In 1836, Charles Dickens, aged 24, married
Catherine Hogarth. It was a rare venture for him into the south-west of the
city – though Chelsea was effectively a village suburb in those days – as
Dickens was resolutely a north London man, his "manor" running from
Somers Town and Camden south to the City, down to the Strand and Waterloo
bridge, taking in Marylebone and Covent Garden. In later life, the northern
edge of Hyde Park was about as far west as he would venture and once, when he
rented a house on the south side of the park in Knightsbridge, he felt
decidedly uncomfortable. The year 1836 was also significant for another reason:
Dickens not only married but he began to be rich. He was writing for four
publishers and that year earned a bonus of £500 for The Pickwick
Papers. Three years earlier, as a journalist, he had been producing
sketches of urban life for a magazine called The Monthly, unpaid.
Dickens lived well – in his pomp, he calculated that he needed around
£9,000 a year (£630,000) to provide for his extended family and dependents, and
to keep him in the style he was accustomed to. Among one of the last things he
did before he died was carry out an inventory of his extensive cellars at his
big house, Gad's Hill, in Kent, noting entries for sherry, brandy, rum and one
"cask very fine Scotch whisky, 30 gallons". Dickens, in addition, was
a heavy drinker, though probably not an alcoholic.

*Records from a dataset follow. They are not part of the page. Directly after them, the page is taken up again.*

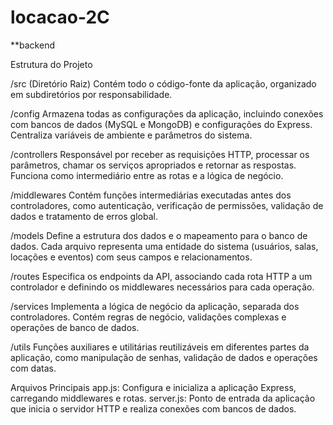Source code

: # locacao-2C

**backend

Estrutura do Projeto

/src (Diretório Raiz)
Contém todo o código-fonte da aplicação, organizado em subdiretórios por responsabilidade.

/config
Armazena todas as configurações da aplicação, incluindo conexões com bancos de dados (MySQL e MongoDB) e configurações do Express. Centraliza variáveis de ambiente e parâmetros do sistema.

/controllers
Responsável por receber as requisições HTTP, processar os parâmetros, chamar os serviços apropriados e retornar as respostas. Funciona como intermediário entre as rotas e a lógica de negócio.

/middlewares
Contém funções intermediárias executadas antes dos controladores, como autenticação, verificação de permissões, validação de dados e tratamento de erros global.

/models
Define a estrutura dos dados e o mapeamento para o banco de dados. Cada arquivo representa uma entidade do sistema (usuários, salas, locações e eventos) com seus campos e relacionamentos.

/routes
Especifica os endpoints da API, associando cada rota HTTP a um controlador e definindo os middlewares necessários para cada operação.

/services
Implementa a lógica de negócio da aplicação, separada dos controladores. Contém regras de negócio, validações complexas e operações de banco de dados.

/utils
Funções auxiliares e utilitárias reutilizáveis em diferentes partes da aplicação, como manipulação de senhas, validação de dados e operações com datas.

Arquivos Principais
app.js: Configura e inicializa a aplicação Express, carregando middlewares e rotas.
server.js: Ponto de entrada da aplicação que inicia o servidor HTTP e realiza conexões com bancos de dados.
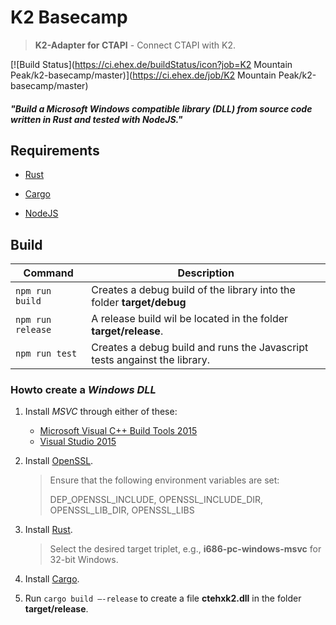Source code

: # K2 Basecamp

> **K2-Adapter for CTAPI** - Connect CTAPI with K2.

[![Build Status](https://ci.ehex.de/buildStatus/icon?job=K2 Mountain Peak/k2-basecamp/master)](https://ci.ehex.de/job/K2 Mountain Peak/k2-basecamp/master) 



#### _"Build a Microsoft Windows compatible library (DLL) from source code written in Rust and tested with NodeJS."_



## Requirements

- [Rust](https://www.rust-lang.org)

- [Cargo](https://crates.io/)

- [NodeJS](https://nodejs.org)

   

## Build

| Command           | Description                              |
| ----------------- | ---------------------------------------- |
| `npm run build`   | Creates a debug build of the library into the folder **target/debug** |
| `npm run release` | A release build wil be located in the folder **target/release**. |
| `npm run test`    | Creates a debug build and runs the Javascript tests angainst the library. |



### Howto create a *Windows DLL*

1. Install *MSVC* through either of these:

   - [Microsoft Visual C++ Build Tools 2015](https://blogs.msdn.microsoft.com/vcblog/2016/03/31/announcing-the-official-release-of-the-visual-c-build-tools-2015/)
   - [Visual Studio 2015](https://www.visualstudio.com/downloads)

2. Install [OpenSSL](http://slproweb.com/products/Win32OpenSSL.html).

   > Ensure that the following environment variables are set: 
   >
   > DEP_OPENSSL_INCLUDE, OPENSSL_INCLUDE_DIR, OPENSSL_LIB_DIR, OPENSSL_LIBS

3. Install [Rust](https://www.rust-lang.org).

   > Select the desired target triplet, e.g., **i686-pc-windows-msvc** for 32-bit Windows.

4. Install [Cargo](https://crates.io/).

5. Run `cargo build —-release`  to create a file **ctehxk2.dll** in the folder **target/release**. 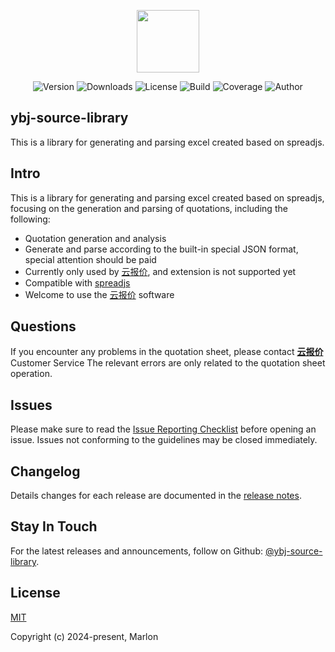 <p align="center"><a href="https://www.yunbaojia.cn/#/login" target="_blank"><img width="100"src="https://www.yunbaojia.cn/assets/img/yunbaojia@80_23.svg"></a></p>

<p align="center">
  <a><img src="https://img.shields.io/npm/v/ybj-source-library.svg" alt="Version"></a>
  <a><img src="https://img.shields.io/npm/dm/ybj-source-library.svg" alt="Downloads"></a>
  <a><img src="https://img.shields.io/npm/l/ybj-source-library" alt="License"></a>
  <a><img src="https://img.shields.io/badge/build-passing-brightgreen.svg" alt="Build"></a>
  <a><img src="https://img.shields.io/badge/coverage-100%25-brightgreen.svg" alt="Coverage"></a>
  <a><img src="https://img.shields.io/badge/author-Marlon-blue.svg" alt="Author"></a>
  <br>
</p>

## ybj-source-library

This is a library for generating and parsing excel created based on spreadjs.

## Intro

This is a library for generating and parsing excel created based on spreadjs, focusing on the generation and parsing of quotations, including the following:

- Quotation generation and analysis
- Generate and parse according to the built-in special JSON format, special attention should be paid
- Currently only used by [云报价](https://www.zhanyunbaojia.com/), and extension is not supported yet
- Compatible with [spreadjs](https://www.grapecity.com.cn/developer/spreadjs)
- Welcome to use the [云报价](https://www.yunbaojia.cn/) software

## Questions

If you encounter any problems in the quotation sheet, please contact **[云报价](https://www.zhanyunbaojia.com/)** Customer Service
The relevant errors are only related to the quotation sheet operation.

## Issues

Please make sure to read the [Issue Reporting Checklist](https://github.com/MarlonYJG/ybj-source-library/issues) before opening an issue. Issues not conforming to the guidelines may be closed immediately.

## Changelog

Details changes for each release are documented in the [release notes](https://github.com/MarlonYJG/ybj-source-library/releases).

## Stay In Touch

For the latest releases and announcements, follow on Github: [@ybj-source-library](https://github.com/MarlonYJG/ybj-source-library).

## License

[MIT](http://opensource.org/licenses/MIT)

Copyright (c) 2024-present, Marlon
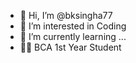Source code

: - 👋 Hi, I’m @bksingha77
- 👀 I’m interested in Coding
- 🌱 I’m currently learning ...
- 🧑‍🎓 BCA 1st Year Student

<!---
bksingha77/bksingha77 is a ✨ special ✨ repository because its `README.md` (this file) appears on your GitHub profile.
You can click the Preview link to take a look at your changes.
--->
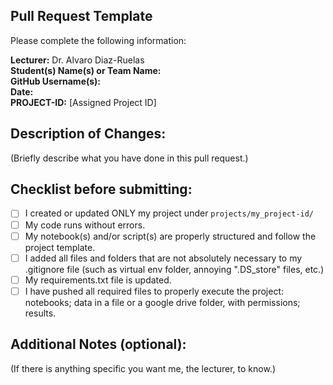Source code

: ## Pull Request Template

Please complete the following information:

**Lecturer:** Dr. Alvaro Diaz-Ruelas  
**Student(s) Name(s) or Team Name:**  
**GitHub Username(s):**  
**Date:**  
**PROJECT-ID:** [Assigned Project ID] 



## Description of Changes:

(Briefly describe what you have done in this pull request.)



## Checklist before submitting:

- [ ] I created or updated ONLY my project under `projects/my_project-id/`
- [ ] My code runs without errors.
- [ ] My notebook(s) and/or script(s) are properly structured and follow the project template.
- [ ] I added all files and folders that are not absolutely necessary to my .gitignore file (such as virtual env folder, annoying ".DS_store" files, etc.)
- [ ] My requirements.txt file is updated.
- [ ] I have pushed all required files to properly execute the project: notebooks; data in a file or a google drive folder, with permissions; results.

## Additional Notes (optional):
(If there is anything specific you want me, the lecturer, to know.)

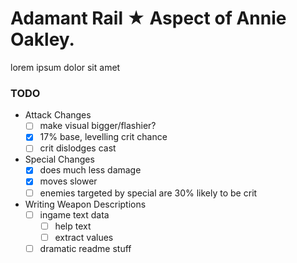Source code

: # Adamant Rail ★ Aspect of Annie Oakley.

lorem ipsum dolor sit amet

### TODO
- Attack Changes
    - [ ] make visual bigger/flashier?
    - [x] 17% base, levelling crit chance
    - [ ] crit dislodges cast
- Special Changes
    - [x] does much less damage
    - [x] moves slower
    - [ ] enemies targeted by special are 30% likely to be crit
- Writing Weapon Descriptions
    - [ ] ingame text data
      - [ ] help text
      - [ ] extract values
    - [ ] dramatic readme stuff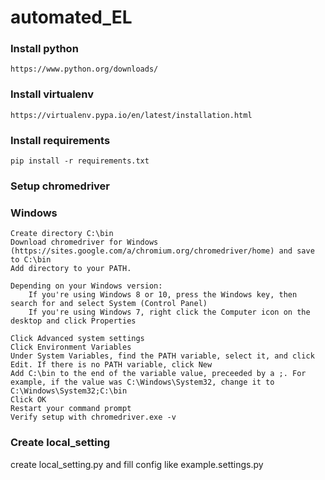 # automated_EL

### Install python
    https://www.python.org/downloads/
### Install virtualenv
    https://virtualenv.pypa.io/en/latest/installation.html
### Install requirements
    pip install -r requirements.txt
### Setup chromedriver
### Windows
    Create directory C:\bin
    Download chromedriver for Windows (https://sites.google.com/a/chromium.org/chromedriver/home) and save to C:\bin
    Add directory to your PATH.
    
    Depending on your Windows version:
        If you're using Windows 8 or 10, press the Windows key, then search for and select System (Control Panel)
        If you're using Windows 7, right click the Computer icon on the desktop and click Properties
    
    Click Advanced system settings
    Click Environment Variables
    Under System Variables, find the PATH variable, select it, and click Edit. If there is no PATH variable, click New
    Add C:\bin to the end of the variable value, preceeded by a ;. For example, if the value was C:\Windows\System32, change it to C:\Windows\System32;C:\bin
    Click OK
    Restart your command prompt
    Verify setup with chromedriver.exe -v

### Create local_setting
create local_setting.py and fill config like example.settings.py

That "probably" is key. Leon Edel, biographer of Henry James,
defined a biographer as "a novelist, on oath". It's a valid aphorism
and worth bearing in mind, particularly when dealing with a writer as famous
and as shrouded with legend and anecdote as Dickens. One of the reasons why
it's so intriguing to learn how much money he made is that it strips away some
mythic veils – Dickens was a great artist, but he was also a very human being.
Tomalin's biography – always scrupulous about what we can know, what we can
deduce and what is mere speculation – paints a portrait of a complex and
exacting man. He was at once vivacious and charming, charismatic and altruistic
and possessed of superabundant energies – "Dickens kept going,"
Tomalin notes, "by taking on too much" (for example, in 1838 he was
writing Oliver Twist and Nicholas Nicklebysimultaneously). But he was also, equally – to an
almost schizoid degree – tormented, imperious, vindictive and implacable, once
wronged.
These matters are particularly focused when it comes to the story of
Dickens's marriage and his long affair with the young actress Nelly Ternan.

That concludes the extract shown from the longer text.